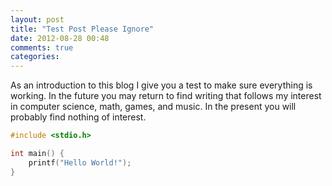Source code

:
 ```yaml
---
layout: post
title: "Test Post Please Ignore"
date: 2012-08-28 00:48
comments: true
categories: 
---
```

As an introduction to this blog I give you a test to make sure everything is working. In the future you may return to find writing that follows my interest in computer science, math, games, and music. In the present you will probably find nothing of interest.

``` c
#include <stdio.h>

int main() {
    printf("Hello World!");
}
```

◆ Exercise instructions
Set down all of the material word for word, minus its pictures.

◆ Answer to the problem
Source code

:
 ```yaml
---
layout: post
title: "Test Post Please Ignore"
date: 2012-08-28 00:48
comments: true
categories: 
---
```

As an introduction to this blog I give you a test to make sure everything is working. In the future you may return to find writing that follows my interest in computer science, math, games, and music. In the present you will probably find nothing of interest.

``` c
#include <stdio.h>

int main() {
    printf("Hello World!");
}
```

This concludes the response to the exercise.